I don't know if any of the rest of you have experienced this when you moved. It seems to me that the craft/sewing area is always the last area to get set up or unpacked. Other people wanted coffee cups and cereal bowls (sigh), clean sheets and towels (really?), and curtains (gasp!), more than they wanted fabric and yarn unpacked. Go figure.
|Main blocks and setting triangles|
My sewing studio is very slowly coming together. At our last address I had two areas for quilting: one corner/half of the dining room and a closet in the back bedroom. This meant I had supplies, tools, and fabric in two areas. (I won't tell you how many places I had stashed yarn.) Since I have a dedicated studio now, everything is reunited again. Which is both good and bad. I have a door now and I'm not in a "public" area, so it's easier to hide the mess, which is good. All my fabric is in one room again, also good. The fabric has been unpacked and sorted by color which is good and bad. For some reason, the two fullest to overflowing bins are polka dots and civil war reproductions. If you skim through my blog, you'll see that I really don't make reproduction quilts. I have two 9 patch quilts in repro fabrics that are both 30" square or smaller. I have enough fabric to make a couple of bed-size quilts. Where did it all come from?? Why don't the Amy Butler prints do that? I must not have a size-able enough breeding colony yet.

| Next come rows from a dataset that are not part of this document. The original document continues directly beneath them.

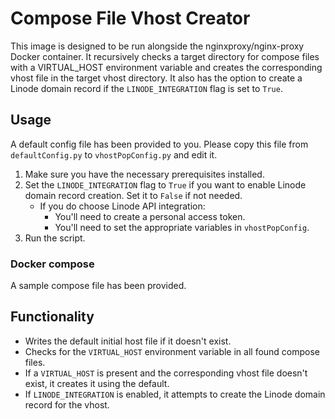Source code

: # Compose File Vhost Creator

This image is designed to be run alongside the nginxproxy/nginx-proxy Docker container. It recursively checks a target directory for compose files with a VIRTUAL_HOST environment variable and creates the corresponding vhost file in the target vhost directory. It also has the option to create a Linode domain record if the `LINODE_INTEGRATION` flag is set to `True`.

## Usage

A default config file has been provided to you. Please copy this file from `defaultConfig.py` to `vhostPopConfig.py` and edit it.

1. Make sure you have the necessary prerequisites installed.
2. Set the `LINODE_INTEGRATION` flag to `True` if you want to enable Linode domain record creation. Set it to `False` if not needed.
    - If you do choose Linode API integration:
      - You'll need to create a personal access token.
      - You'll need to set the appropriate variables in `vhostPopConfig`.
3. Run the script.

### Docker compose
A sample compose file has been provided. 

## Functionality
- Writes the default initial host file if it doesn't exist.
- Checks for the `VIRTUAL_HOST` environment variable in all found compose files.
- If a `VIRTUAL_HOST` is present and the corresponding vhost file doesn't exist, it creates it using the default.
- If `LINODE_INTEGRATION` is enabled, it attempts to create the Linode domain record for the vhost.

My biggest achievement in tackling the mess is remaking and putting up my design wall. I've had parts of this at three addresses now. It's sheets of styrofoam with a layer of batting and a layer of cotton fabric. I added another section, so now it's about 8' square. The white fabric is two or three different kinds. It's what i had on hand. I stripped the outer layers off the old sections, washed them, then replaced them. I had to get additional foam for the new section and all they had at the hardware store was pink. It actually has a layer of fabric, then batting, then more fabric and it still looks gray. Oh well. I chose foam so it would be pin-able.

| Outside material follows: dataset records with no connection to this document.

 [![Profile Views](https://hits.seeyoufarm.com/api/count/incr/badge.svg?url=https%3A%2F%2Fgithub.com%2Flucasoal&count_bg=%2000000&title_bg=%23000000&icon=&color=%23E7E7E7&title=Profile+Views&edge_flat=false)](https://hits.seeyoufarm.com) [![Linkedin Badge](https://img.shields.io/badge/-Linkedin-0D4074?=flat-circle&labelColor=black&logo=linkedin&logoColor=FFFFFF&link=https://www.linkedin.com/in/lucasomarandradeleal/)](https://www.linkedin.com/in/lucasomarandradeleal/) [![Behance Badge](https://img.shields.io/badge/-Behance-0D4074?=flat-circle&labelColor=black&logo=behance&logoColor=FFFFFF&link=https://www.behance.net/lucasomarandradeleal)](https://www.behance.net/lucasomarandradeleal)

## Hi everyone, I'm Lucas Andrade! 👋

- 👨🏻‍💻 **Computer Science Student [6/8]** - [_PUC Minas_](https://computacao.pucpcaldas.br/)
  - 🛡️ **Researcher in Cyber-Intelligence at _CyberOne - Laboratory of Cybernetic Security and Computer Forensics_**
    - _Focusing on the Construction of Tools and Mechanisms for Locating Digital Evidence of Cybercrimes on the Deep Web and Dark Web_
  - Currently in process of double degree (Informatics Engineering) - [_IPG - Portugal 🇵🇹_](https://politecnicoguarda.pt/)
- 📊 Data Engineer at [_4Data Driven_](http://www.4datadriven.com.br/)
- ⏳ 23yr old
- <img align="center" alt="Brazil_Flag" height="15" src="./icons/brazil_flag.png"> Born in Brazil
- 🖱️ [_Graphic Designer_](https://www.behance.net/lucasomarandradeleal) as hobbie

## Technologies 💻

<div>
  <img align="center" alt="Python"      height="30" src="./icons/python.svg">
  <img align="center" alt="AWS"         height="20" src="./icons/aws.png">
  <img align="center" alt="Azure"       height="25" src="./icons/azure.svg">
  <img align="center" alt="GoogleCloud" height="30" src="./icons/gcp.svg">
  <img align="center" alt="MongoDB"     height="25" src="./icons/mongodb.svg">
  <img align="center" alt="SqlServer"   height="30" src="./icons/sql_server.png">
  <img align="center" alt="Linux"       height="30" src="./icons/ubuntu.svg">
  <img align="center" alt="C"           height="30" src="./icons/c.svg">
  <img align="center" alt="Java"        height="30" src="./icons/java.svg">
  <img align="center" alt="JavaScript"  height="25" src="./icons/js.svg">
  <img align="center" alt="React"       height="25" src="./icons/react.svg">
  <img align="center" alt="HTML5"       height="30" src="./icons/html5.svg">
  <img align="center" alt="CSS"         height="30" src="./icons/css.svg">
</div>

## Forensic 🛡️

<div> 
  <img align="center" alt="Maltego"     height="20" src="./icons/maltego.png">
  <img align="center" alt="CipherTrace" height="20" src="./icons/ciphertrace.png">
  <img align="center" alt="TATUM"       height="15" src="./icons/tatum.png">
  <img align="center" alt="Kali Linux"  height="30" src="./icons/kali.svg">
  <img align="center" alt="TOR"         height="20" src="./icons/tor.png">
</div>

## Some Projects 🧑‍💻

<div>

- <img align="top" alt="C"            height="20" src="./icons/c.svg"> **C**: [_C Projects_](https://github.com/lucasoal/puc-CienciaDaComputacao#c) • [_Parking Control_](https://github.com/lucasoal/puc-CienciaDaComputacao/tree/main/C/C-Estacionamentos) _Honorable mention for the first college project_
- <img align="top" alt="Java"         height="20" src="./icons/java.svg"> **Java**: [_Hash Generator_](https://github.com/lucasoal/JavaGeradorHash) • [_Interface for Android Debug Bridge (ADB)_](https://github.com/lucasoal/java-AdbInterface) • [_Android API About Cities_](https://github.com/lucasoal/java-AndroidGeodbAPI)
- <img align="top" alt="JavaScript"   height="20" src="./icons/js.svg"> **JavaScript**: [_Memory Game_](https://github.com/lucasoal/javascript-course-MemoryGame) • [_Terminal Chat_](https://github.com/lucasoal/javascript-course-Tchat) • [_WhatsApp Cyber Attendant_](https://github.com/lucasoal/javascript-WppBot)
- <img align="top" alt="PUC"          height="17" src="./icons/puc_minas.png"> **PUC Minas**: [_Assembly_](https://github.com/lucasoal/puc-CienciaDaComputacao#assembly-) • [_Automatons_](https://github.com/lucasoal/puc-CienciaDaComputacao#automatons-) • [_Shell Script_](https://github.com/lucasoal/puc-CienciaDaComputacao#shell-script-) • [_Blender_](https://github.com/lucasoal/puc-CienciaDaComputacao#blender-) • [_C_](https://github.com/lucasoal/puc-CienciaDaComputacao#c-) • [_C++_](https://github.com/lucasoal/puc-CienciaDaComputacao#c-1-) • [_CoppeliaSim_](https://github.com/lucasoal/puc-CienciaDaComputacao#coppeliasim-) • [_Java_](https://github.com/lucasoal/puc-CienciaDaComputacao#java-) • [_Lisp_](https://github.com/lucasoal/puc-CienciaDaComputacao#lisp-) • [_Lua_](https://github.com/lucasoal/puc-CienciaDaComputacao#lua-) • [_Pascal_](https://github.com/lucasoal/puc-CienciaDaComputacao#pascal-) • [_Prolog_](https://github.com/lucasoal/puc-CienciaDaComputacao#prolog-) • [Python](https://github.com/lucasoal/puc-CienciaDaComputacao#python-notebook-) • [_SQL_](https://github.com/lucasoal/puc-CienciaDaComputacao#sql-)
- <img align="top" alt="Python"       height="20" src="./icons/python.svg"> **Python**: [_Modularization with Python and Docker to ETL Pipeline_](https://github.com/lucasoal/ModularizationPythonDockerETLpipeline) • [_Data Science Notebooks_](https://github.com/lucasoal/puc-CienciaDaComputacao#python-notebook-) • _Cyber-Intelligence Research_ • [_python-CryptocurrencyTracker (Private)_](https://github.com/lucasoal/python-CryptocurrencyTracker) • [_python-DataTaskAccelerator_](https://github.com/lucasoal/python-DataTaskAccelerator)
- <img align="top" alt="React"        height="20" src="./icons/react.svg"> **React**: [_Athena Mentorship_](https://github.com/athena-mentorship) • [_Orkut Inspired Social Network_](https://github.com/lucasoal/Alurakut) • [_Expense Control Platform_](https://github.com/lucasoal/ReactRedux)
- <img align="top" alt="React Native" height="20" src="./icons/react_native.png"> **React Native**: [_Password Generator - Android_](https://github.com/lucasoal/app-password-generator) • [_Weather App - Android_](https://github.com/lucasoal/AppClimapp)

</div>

I used screws to attach the sections to the wall. I should have used longer screws, but it seems to be holding well enough. Pretty much once you use a power screw driver, those screws are now permanently part of your foam. Screws get hot; foam melts. Of course the screws looked ugly, so I decided I would hot glue a button on each one. So, yeaaaah. I mentioned that it's 8' square? And it's 18" off the floor so I don't cover up outlets. So the top is 9 1/2 feet high. I have to have a step ladder to reach the top. So I'm climbing a 6' step ladder one-handed while carrying a slippery button covered in volcanic hot glue. I'm proud that I only glued one button to the carpet, and none to my fingers or the ladder.
Here's what's on my fabulous, new design wall right now:
This is Bonnie Hunter's mystery Easy Street from last year. I got overwhelmed around step 3, so set it aside. I was looking at the pile recently and realized I really loved the fabrics. I blew through steps 3-7 last week and over the weekend. I'm piecing the blocks now. I switched out her dark purple for navy because i have a lot more of that. Pretty much the entire quilt is out of stash.